Monica Jones’s life reads like material for a Philip Larkin poem, squandered in the provinces… either way, love brought her only misery

Monica Jones, Philip Larkin And Me

John Sutherland                                                                                                 W&N £20

Rating:

Monica Jones wasted her life hoping to become Mrs Philip Larkin. Larkin, unquestionably a poet of genius, while simultaneously a deeply unpleasant man, made it clear to her he had no intention of being trapped ‘behind the wallbars of matrimony’. 

For over 30 years they lived 100 miles apart: she in Leicester and he in Hull, spending one weekend in four together, with an annual holiday on the Channel Islands.

Contemporaries at Oxford, both Jones and Larkin graduated with firsts. But her academic career stalled, and she refused to publish any books. Larkin, meanwhile, became feted as a literary great.

Contemporaries at Oxford, both Monica Jones and Philip Larkin (above, in 1984) graduated with firsts. But her academic career stalled, and she refused to publish any books

Contemporaries at Oxford, both Monica Jones and Philip Larkin (above, in 1984) graduated with firsts. But her academic career stalled, and she refused to publish any books

He had affairs with several other women, while encouraging friends to mock Jones. Kingsley Amis, who described her as a ‘grim old bag’, immortalised her as the grotesque Margaret Peel in his novel Lucky Jim, which Larkin described as the funniest book he’d ever read.

Christopher Hitchens called her ‘frigid, drab, and hysterical’. Larkin cruelly told her to talk more quietly as ‘you’ve no idea of the exhausting quality of yourself in full voice’.

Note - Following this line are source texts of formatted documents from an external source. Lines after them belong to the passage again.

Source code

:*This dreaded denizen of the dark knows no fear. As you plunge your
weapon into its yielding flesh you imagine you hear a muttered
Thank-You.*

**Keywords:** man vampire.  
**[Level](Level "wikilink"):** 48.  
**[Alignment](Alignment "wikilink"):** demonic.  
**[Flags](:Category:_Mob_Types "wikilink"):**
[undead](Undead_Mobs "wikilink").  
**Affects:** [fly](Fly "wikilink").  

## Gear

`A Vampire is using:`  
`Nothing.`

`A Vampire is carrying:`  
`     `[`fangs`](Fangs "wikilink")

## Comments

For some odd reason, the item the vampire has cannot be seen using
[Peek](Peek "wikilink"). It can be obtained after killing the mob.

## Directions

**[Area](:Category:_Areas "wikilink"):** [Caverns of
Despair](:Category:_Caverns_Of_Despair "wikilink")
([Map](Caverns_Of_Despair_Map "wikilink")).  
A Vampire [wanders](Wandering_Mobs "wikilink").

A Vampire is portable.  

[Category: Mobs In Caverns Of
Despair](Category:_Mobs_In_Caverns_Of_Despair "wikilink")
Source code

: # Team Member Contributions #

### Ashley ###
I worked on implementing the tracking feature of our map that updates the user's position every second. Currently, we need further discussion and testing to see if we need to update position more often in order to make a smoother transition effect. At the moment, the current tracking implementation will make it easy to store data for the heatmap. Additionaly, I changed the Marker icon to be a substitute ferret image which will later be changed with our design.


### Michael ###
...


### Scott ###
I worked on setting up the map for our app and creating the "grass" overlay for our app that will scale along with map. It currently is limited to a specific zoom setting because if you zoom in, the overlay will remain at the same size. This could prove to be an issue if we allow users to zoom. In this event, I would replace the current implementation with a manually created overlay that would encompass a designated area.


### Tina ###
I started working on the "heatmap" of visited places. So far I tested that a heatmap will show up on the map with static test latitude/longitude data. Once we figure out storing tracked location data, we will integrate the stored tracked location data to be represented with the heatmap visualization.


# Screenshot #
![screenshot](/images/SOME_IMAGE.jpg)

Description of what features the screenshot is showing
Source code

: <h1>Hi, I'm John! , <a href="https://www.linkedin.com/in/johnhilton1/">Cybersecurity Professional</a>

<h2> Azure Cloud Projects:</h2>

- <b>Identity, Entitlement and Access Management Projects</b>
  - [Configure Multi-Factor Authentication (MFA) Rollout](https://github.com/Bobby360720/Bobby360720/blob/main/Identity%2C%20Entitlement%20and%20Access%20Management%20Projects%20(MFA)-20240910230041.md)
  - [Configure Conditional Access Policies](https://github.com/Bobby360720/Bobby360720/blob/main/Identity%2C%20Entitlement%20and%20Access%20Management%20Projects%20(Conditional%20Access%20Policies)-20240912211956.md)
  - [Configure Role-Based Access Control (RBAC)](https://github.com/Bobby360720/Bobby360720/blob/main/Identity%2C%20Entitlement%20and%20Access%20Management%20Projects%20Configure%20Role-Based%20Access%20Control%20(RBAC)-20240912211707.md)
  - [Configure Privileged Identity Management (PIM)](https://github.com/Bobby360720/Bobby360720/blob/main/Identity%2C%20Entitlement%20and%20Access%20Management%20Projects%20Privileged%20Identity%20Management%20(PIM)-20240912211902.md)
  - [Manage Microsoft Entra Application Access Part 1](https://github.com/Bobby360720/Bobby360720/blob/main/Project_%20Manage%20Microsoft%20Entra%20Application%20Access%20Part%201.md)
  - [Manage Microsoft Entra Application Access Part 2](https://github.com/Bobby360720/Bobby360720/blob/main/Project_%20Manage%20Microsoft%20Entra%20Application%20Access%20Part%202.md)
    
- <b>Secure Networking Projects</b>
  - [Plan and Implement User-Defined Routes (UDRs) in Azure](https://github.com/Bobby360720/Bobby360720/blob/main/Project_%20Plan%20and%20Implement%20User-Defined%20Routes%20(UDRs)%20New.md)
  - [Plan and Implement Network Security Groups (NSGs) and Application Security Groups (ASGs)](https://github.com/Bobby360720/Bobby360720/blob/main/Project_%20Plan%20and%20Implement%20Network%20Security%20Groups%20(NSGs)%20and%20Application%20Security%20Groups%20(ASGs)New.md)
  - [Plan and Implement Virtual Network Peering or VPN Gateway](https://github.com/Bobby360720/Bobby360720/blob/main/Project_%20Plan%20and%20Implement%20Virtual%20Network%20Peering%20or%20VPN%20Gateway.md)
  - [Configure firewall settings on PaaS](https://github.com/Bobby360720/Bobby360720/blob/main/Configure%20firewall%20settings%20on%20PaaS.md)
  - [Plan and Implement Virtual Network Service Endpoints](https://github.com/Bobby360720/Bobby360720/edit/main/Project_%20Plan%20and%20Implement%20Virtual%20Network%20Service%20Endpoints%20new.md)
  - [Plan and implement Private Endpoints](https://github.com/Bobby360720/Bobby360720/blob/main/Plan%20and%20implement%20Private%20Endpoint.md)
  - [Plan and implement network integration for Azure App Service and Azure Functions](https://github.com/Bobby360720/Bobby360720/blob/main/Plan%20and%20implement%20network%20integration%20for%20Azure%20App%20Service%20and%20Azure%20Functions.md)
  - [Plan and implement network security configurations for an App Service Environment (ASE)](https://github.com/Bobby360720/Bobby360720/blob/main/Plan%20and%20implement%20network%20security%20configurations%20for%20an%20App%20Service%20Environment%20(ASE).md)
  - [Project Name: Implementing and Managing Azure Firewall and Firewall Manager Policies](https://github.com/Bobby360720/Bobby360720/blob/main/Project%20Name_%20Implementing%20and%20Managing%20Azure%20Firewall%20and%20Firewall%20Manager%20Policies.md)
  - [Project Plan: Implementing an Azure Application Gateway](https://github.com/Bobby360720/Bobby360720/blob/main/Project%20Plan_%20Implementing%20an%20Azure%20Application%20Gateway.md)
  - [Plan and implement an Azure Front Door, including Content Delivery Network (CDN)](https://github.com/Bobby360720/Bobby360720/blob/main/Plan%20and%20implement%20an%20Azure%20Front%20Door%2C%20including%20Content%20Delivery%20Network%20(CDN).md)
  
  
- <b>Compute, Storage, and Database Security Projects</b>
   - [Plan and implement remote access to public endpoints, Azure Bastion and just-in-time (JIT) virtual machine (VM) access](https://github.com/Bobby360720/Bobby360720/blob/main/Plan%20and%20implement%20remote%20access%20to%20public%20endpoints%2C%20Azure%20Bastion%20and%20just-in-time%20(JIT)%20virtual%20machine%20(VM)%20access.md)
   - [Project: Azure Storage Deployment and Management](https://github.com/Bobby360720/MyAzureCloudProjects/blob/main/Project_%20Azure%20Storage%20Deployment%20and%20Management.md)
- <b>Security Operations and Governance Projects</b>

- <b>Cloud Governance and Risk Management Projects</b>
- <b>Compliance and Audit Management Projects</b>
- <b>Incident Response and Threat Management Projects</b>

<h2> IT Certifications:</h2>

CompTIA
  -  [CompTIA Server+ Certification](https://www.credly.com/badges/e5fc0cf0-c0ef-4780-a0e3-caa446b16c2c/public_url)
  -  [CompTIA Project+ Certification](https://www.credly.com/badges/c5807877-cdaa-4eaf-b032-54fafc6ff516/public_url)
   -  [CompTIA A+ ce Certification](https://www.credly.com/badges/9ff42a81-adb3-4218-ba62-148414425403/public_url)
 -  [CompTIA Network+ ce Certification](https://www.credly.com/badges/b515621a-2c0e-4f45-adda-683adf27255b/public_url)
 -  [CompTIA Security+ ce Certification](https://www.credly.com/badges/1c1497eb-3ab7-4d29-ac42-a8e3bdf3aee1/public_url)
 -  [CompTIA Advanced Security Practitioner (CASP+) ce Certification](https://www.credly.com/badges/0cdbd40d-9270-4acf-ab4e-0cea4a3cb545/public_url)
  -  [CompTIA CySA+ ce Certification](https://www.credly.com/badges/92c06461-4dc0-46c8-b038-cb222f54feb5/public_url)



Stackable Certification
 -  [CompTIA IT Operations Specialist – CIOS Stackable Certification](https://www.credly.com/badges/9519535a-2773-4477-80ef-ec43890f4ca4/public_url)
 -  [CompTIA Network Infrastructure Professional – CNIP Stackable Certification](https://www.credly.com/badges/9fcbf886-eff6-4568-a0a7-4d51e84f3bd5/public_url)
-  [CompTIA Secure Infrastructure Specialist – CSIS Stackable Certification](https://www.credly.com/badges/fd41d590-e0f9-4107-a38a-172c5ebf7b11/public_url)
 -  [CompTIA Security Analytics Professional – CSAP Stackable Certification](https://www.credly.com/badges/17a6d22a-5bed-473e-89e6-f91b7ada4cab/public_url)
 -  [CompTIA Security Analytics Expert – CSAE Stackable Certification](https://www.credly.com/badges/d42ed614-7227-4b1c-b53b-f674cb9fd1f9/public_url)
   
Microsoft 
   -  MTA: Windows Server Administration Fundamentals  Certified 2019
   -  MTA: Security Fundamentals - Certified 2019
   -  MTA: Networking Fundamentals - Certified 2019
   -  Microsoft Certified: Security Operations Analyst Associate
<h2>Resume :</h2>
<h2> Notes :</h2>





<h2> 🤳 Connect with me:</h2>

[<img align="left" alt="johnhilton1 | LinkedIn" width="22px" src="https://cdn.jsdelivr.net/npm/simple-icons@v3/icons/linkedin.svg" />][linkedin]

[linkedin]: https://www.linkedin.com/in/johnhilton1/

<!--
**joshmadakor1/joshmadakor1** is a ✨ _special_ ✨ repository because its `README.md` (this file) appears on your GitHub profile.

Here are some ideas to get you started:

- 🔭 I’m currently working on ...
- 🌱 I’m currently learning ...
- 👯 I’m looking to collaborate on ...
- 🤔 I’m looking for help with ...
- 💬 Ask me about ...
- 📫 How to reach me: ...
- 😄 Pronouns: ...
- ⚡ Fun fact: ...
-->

Now John Sutherland, Professor of English Literature at University College London, attempts to redeem Jones, his undergraduate mentor. He is the first scholar to see the 54 boxes of Jones’s letters to Larkin. 

He concludes that Jones gave up her life to Larkin ‘because [she] believed his literary genius made sacrifice a tribute’. But that doesn’t make her largely unrequited passion any more edifying.

Born at a time when a woman’s achievements were nothing if she couldn’t hook a man, she despised other women and had no female friends. In her letters, she tried to entertain and titillate Larkin but too often descended into excoriating self-hatred. 

‘I am simply ridiculous – a reject,’ was a typical line. She died in 2001, having spent much of her life suffering a ‘borderline psychotic’ loneliness, recurring bulimia, paranoia and anxiety.

You pity her for this, but it’s impossible to forgive Jones’s vocal antisemitism and the vile racist ditties she and Larkin composed and recorded together about kicking out ‘the n******’.

Overall, Jones’s life reads like material for a Larkin poem – squandered in the provinces, destroyed by a misplaced belief in his often-quoted line ‘What will survive of us is love.’ Either way, love brought her only misery.